TitleMitochondrial bioenergetic deficits in C9orf72 amyotrophic lateral sclerosis motor neurons cause dysfunctional axonal homeostasis.
Publication TypeJournal Article
Year of Publication2021
AuthorsMehta AR, Gregory JM, Dando O, Carter RN, Burr K, Nanda J, Story D, McDade K, Smith C, Morton NM, Mahad DJ, Hardingham GE, Chandran S, Selvaraj BT
JournalActa Neuropathol
Date Published2021 Feb
KeywordsAdult, Aged, Amyotrophic Lateral Sclerosis, Axons, C9orf72 Protein, Electron Transport, Energy Metabolism, Female, Gene Dosage, Gene Expression Regulation, Homeostasis, Humans, Induced Pluripotent Stem Cells, Male, Middle Aged, Mitochondria, Motor Neurons, Posterior Horn Cells

Axonal dysfunction is a common phenotype in neurodegenerative disorders, including in amyotrophic lateral sclerosis (ALS), where the key pathological cell-type, the motor neuron (MN), has an axon extending up to a metre long.
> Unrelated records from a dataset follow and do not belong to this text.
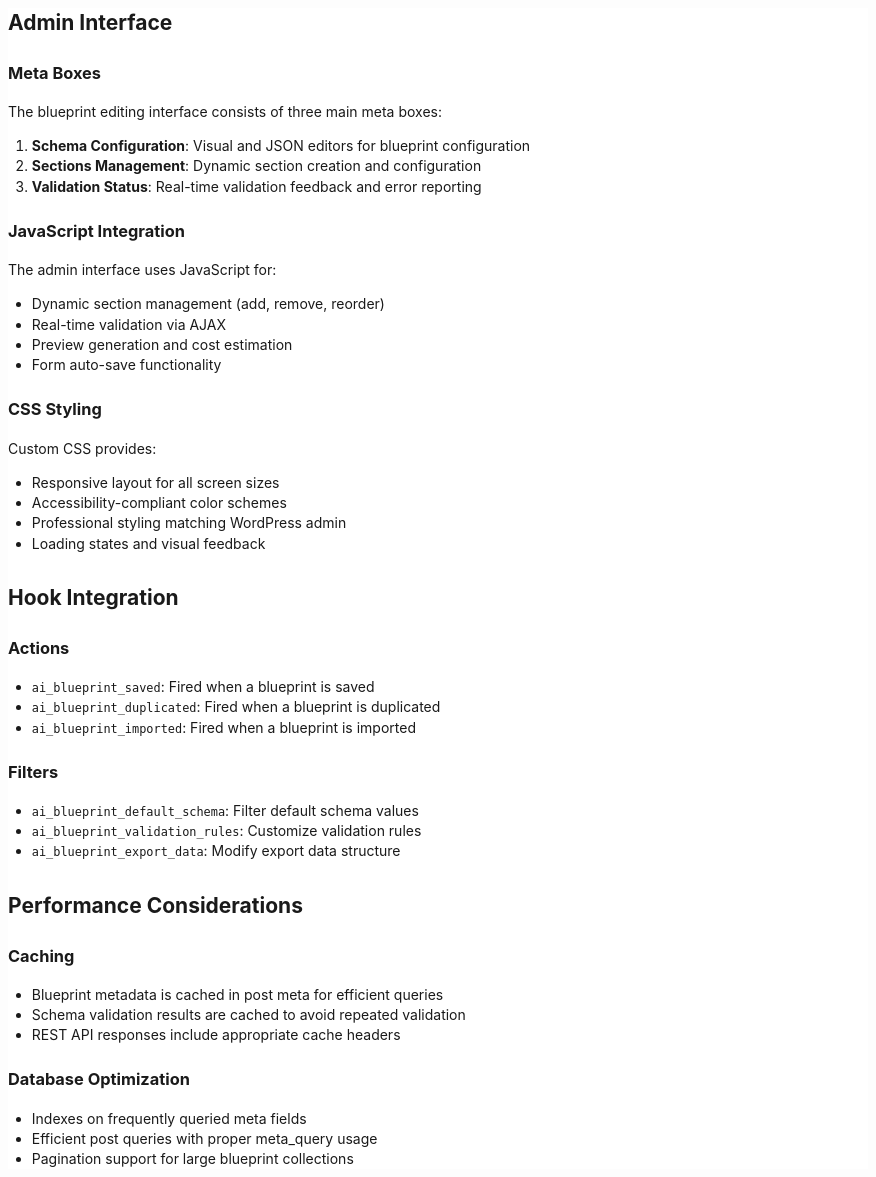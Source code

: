 ## Admin Interface

### Meta Boxes

The blueprint editing interface consists of three main meta boxes:

1. **Schema Configuration**: Visual and JSON editors for blueprint configuration
2. **Sections Management**: Dynamic section creation and configuration
3. **Validation Status**: Real-time validation feedback and error reporting

### JavaScript Integration

The admin interface uses JavaScript for:
- Dynamic section management (add, remove, reorder)
- Real-time validation via AJAX
- Preview generation and cost estimation
- Form auto-save functionality

### CSS Styling

Custom CSS provides:
- Responsive layout for all screen sizes
- Accessibility-compliant color schemes
- Professional styling matching WordPress admin
- Loading states and visual feedback

## Hook Integration

### Actions

- `ai_blueprint_saved`: Fired when a blueprint is saved
- `ai_blueprint_duplicated`: Fired when a blueprint is duplicated
- `ai_blueprint_imported`: Fired when a blueprint is imported

### Filters

- `ai_blueprint_default_schema`: Filter default schema values
- `ai_blueprint_validation_rules`: Customize validation rules
- `ai_blueprint_export_data`: Modify export data structure

## Performance Considerations

### Caching

- Blueprint metadata is cached in post meta for efficient queries
- Schema validation results are cached to avoid repeated validation
- REST API responses include appropriate cache headers

### Database Optimization

- Indexes on frequently queried meta fields
- Efficient post queries with proper meta_query usage
- Pagination support for large blueprint collections
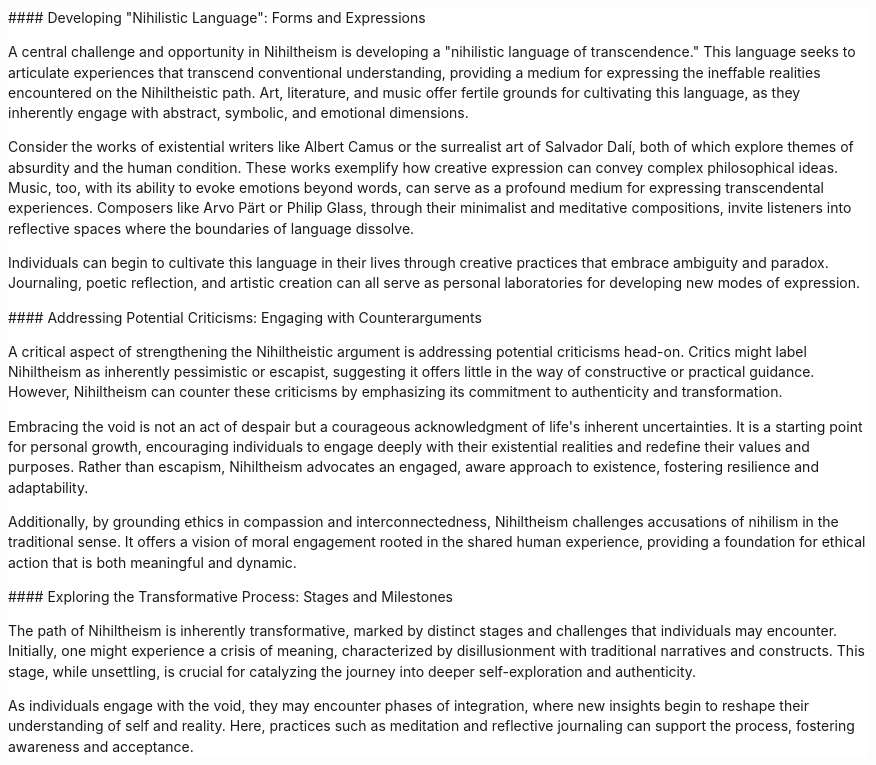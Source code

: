 \#### Developing "Nihilistic Language": Forms and Expressions

  

A central challenge and opportunity in Nihiltheism is developing a "nihilistic language of transcendence." This language seeks to articulate experiences that transcend conventional understanding, providing a medium for expressing the ineffable realities encountered on the Nihiltheistic path. Art, literature, and music offer fertile grounds for cultivating this language, as they inherently engage with abstract, symbolic, and emotional dimensions.

  

Consider the works of existential writers like Albert Camus or the surrealist art of Salvador Dalí, both of which explore themes of absurdity and the human condition. These works exemplify how creative expression can convey complex philosophical ideas. Music, too, with its ability to evoke emotions beyond words, can serve as a profound medium for expressing transcendental experiences. Composers like Arvo Pärt or Philip Glass, through their minimalist and meditative compositions, invite listeners into reflective spaces where the boundaries of language dissolve.

  

Individuals can begin to cultivate this language in their lives through creative practices that embrace ambiguity and paradox. Journaling, poetic reflection, and artistic creation can all serve as personal laboratories for developing new modes of expression.

  

\#### Addressing Potential Criticisms: Engaging with Counterarguments

  

A critical aspect of strengthening the Nihiltheistic argument is addressing potential criticisms head-on. Critics might label Nihiltheism as inherently pessimistic or escapist, suggesting it offers little in the way of constructive or practical guidance. However, Nihiltheism can counter these criticisms by emphasizing its commitment to authenticity and transformation.

  

Embracing the void is not an act of despair but a courageous acknowledgment of life's inherent uncertainties. It is a starting point for personal growth, encouraging individuals to engage deeply with their existential realities and redefine their values and purposes. Rather than escapism, Nihiltheism advocates an engaged, aware approach to existence, fostering resilience and adaptability.

  

Additionally, by grounding ethics in compassion and interconnectedness, Nihiltheism challenges accusations of nihilism in the traditional sense. It offers a vision of moral engagement rooted in the shared human experience, providing a foundation for ethical action that is both meaningful and dynamic.

  

\#### Exploring the Transformative Process: Stages and Milestones

  

The path of Nihiltheism is inherently transformative, marked by distinct stages and challenges that individuals may encounter. Initially, one might experience a crisis of meaning, characterized by disillusionment with traditional narratives and constructs. This stage, while unsettling, is crucial for catalyzing the journey into deeper self-exploration and authenticity.

  

As individuals engage with the void, they may encounter phases of integration, where new insights begin to reshape their understanding of self and reality. Here, practices such as meditation and reflective journaling can support the process, fostering awareness and acceptance.
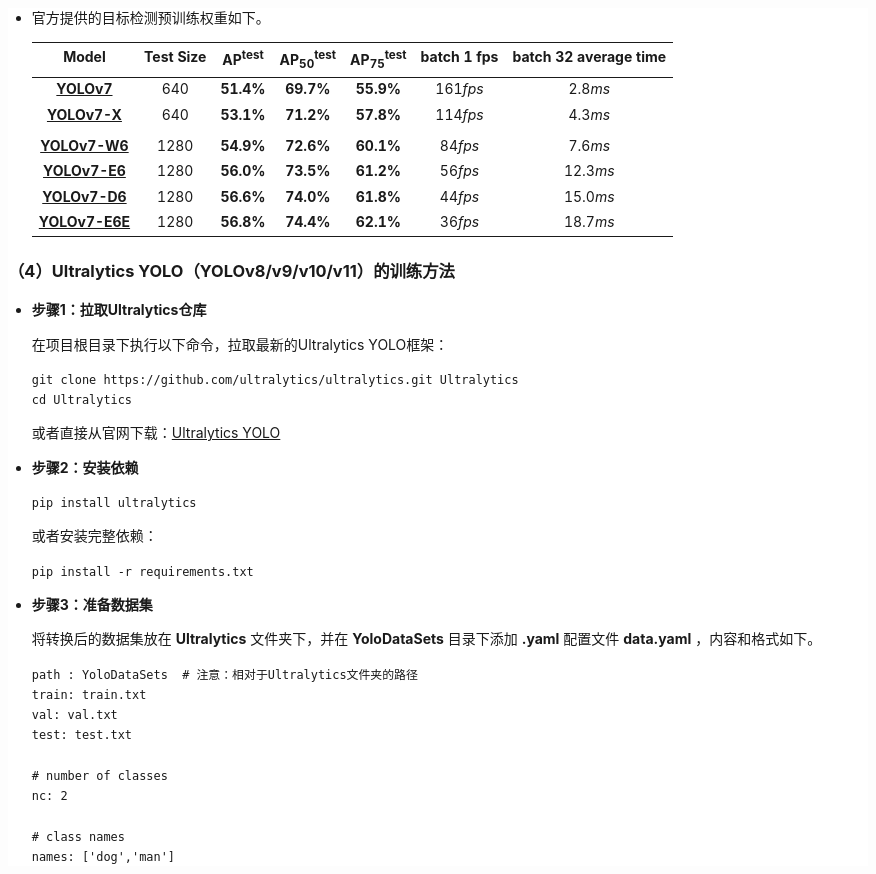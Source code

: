 * 官方提供的目标检测预训练权重如下。

  |                                            Model                                            | Test Size | AP<sup>test</sup> | AP<sub>50</sub><sup>test</sup> | AP<sub>75</sub><sup>test</sup> | batch 1 fps | batch 32 average time |
  | :-----------------------------------------------------------------------------------------: | :-------: | :---------------: | :----------------------------: | :----------------------------: | :---------: | :-------------------: |
  |     [**YOLOv7**](https://github.com/WongKinYiu/yolov7/releases/download/v0.1/yolov7.pt)     |    640    |     **51.4%**     |           **69.7%**           |           **55.9%**           |  161*fps*  |        2.8*ms*        |
  |   [**YOLOv7-X**](https://github.com/WongKinYiu/yolov7/releases/download/v0.1/yolov7x.pt)   |    640    |     **53.1%**     |           **71.2%**           |           **57.8%**           |  114*fps*  |        4.3*ms*        |
  |                                                                                            |          |                  |                                |                                |            |                      |
  |  [**YOLOv7-W6**](https://github.com/WongKinYiu/yolov7/releases/download/v0.1/yolov7-w6.pt)  |   1280   |     **54.9%**     |           **72.6%**           |           **60.1%**           |   84*fps*   |        7.6*ms*        |
  |  [**YOLOv7-E6**](https://github.com/WongKinYiu/yolov7/releases/download/v0.1/yolov7-e6.pt)  |   1280   |     **56.0%**     |           **73.5%**           |           **61.2%**           |   56*fps*   |       12.3*ms*       |
  |  [**YOLOv7-D6**](https://github.com/WongKinYiu/yolov7/releases/download/v0.1/yolov7-d6.pt)  |   1280   |     **56.6%**     |           **74.0%**           |           **61.8%**           |   44*fps*   |       15.0*ms*       |
  | [**YOLOv7-E6E**](https://github.com/WongKinYiu/yolov7/releases/download/v0.1/yolov7-e6e.pt) |   1280   |     **56.8%**     |           **74.4%**           |           **62.1%**           |   36*fps*   |       18.7*ms*       |

### （4）Ultralytics YOLO（YOLOv8/v9/v10/v11）的训练方法

* **步骤1：拉取Ultralytics仓库**

  在项目根目录下执行以下命令，拉取最新的Ultralytics YOLO框架：

  ```shell
  git clone https://github.com/ultralytics/ultralytics.git Ultralytics
  cd Ultralytics
  ```

  或者直接从官网下载：[Ultralytics YOLO](https://github.com/ultralytics/ultralytics)

* **步骤2：安装依赖**

  ```shell
  pip install ultralytics
  ```

  或者安装完整依赖：

  ```shell
  pip install -r requirements.txt
  ```

* **步骤3：准备数据集**

  将转换后的数据集放在 **Ultralytics** 文件夹下，并在 **YoloDataSets** 目录下添加 **.yaml** 配置文件 **data.yaml** ，内容和格式如下。

  ```
  path : YoloDataSets  # 注意：相对于Ultralytics文件夹的路径
  train: train.txt
  val: val.txt
  test: test.txt

  # number of classes
  nc: 2

  # class names
  names: ['dog','man']
  ```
The maintenance of axonal function is a highly energy-demanding process, raising the question of whether MN cellular energetics is perturbed in ALS, and whether its recovery promotes axonal rescue. To address this, we undertook cellular and molecular interrogation of multiple patient-derived induced pluripotent stem cell lines and patient autopsy samples harbouring the most common ALS causing mutation, C9orf72. Using paired mutant and isogenic expansion-corrected controls, we show that C9orf72 MNs have shorter axons, impaired fast axonal transport of mitochondrial cargo, and altered mitochondrial bioenergetic function. RNAseq revealed reduced gene expression of mitochondrially encoded electron transport chain transcripts, with neuropathological analysis of C9orf72-ALS post-mortem tissue importantly confirming selective dysregulation of the mitochondrially encoded transcripts in ventral horn spinal MNs, but not in corresponding dorsal horn sensory neurons, with findings reflected at the protein level. Mitochondrial DNA copy number was unaltered, both in vitro and in human post-mortem tissue. Genetic manipulation of mitochondrial biogenesis in C9orf72 MNs corrected the bioenergetic deficit and also rescued the axonal length and transport phenotypes. Collectively, our data show that loss of mitochondrial function is a key mediator of axonal dysfunction in C9orf72-ALS, and that boosting MN bioenergetics is sufficient to restore axonal homeostasis, opening new potential therapeutic strategies for ALS that target mitochondrial function.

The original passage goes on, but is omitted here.